- [What to produce]:
Determine the number of lines in these entries that hold the word "Munos". Give the number and nothing more.
==== Available records
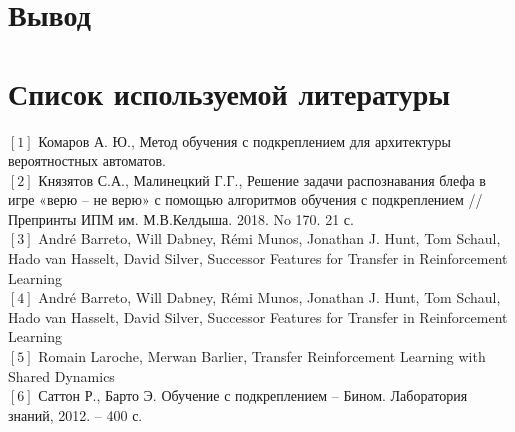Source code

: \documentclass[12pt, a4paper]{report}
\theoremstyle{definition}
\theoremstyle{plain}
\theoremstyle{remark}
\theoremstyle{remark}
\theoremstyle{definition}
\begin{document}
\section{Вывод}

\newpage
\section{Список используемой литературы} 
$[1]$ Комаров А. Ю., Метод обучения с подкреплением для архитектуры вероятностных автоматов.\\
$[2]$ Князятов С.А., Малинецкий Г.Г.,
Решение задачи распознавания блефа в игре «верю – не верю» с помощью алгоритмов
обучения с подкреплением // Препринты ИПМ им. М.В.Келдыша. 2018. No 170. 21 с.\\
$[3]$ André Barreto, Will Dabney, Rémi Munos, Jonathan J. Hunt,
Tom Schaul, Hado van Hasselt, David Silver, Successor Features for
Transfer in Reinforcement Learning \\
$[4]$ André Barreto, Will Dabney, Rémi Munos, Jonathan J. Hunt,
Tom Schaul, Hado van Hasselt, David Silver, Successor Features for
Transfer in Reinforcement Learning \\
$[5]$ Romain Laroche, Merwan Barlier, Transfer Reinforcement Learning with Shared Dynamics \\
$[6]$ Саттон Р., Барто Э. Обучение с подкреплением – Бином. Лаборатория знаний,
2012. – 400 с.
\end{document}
========
==== Available records
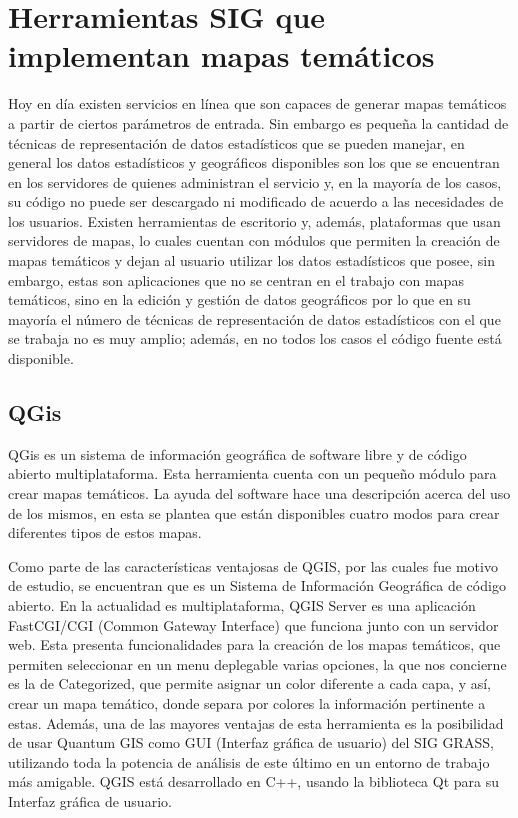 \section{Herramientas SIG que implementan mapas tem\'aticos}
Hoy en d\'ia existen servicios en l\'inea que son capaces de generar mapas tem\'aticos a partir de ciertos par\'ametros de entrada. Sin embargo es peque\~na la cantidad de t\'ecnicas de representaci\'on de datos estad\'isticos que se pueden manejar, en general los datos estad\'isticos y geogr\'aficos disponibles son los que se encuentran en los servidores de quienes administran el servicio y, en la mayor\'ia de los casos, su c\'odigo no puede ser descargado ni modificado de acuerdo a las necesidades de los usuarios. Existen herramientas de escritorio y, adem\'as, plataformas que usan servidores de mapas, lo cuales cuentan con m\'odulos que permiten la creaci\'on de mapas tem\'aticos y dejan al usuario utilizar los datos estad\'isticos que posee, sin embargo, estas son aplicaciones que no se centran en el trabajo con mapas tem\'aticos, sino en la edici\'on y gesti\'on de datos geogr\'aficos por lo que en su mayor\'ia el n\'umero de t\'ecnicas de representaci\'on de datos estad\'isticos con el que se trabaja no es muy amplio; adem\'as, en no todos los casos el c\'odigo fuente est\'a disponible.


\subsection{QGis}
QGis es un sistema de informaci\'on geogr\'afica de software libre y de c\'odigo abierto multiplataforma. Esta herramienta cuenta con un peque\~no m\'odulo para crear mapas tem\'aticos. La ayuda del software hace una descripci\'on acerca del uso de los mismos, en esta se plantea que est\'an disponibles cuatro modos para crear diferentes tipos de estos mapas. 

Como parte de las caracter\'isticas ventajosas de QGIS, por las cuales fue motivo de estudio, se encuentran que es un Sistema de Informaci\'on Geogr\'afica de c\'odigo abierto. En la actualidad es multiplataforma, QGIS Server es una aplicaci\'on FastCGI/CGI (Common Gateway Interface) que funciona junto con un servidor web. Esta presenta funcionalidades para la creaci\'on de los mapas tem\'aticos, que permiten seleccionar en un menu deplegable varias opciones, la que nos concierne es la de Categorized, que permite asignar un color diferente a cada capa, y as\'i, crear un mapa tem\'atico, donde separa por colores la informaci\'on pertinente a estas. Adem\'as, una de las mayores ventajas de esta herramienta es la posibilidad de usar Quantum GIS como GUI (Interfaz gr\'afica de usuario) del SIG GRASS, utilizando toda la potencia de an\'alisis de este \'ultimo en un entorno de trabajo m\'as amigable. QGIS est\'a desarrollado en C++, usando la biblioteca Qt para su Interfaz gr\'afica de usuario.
========
- [Response]:
2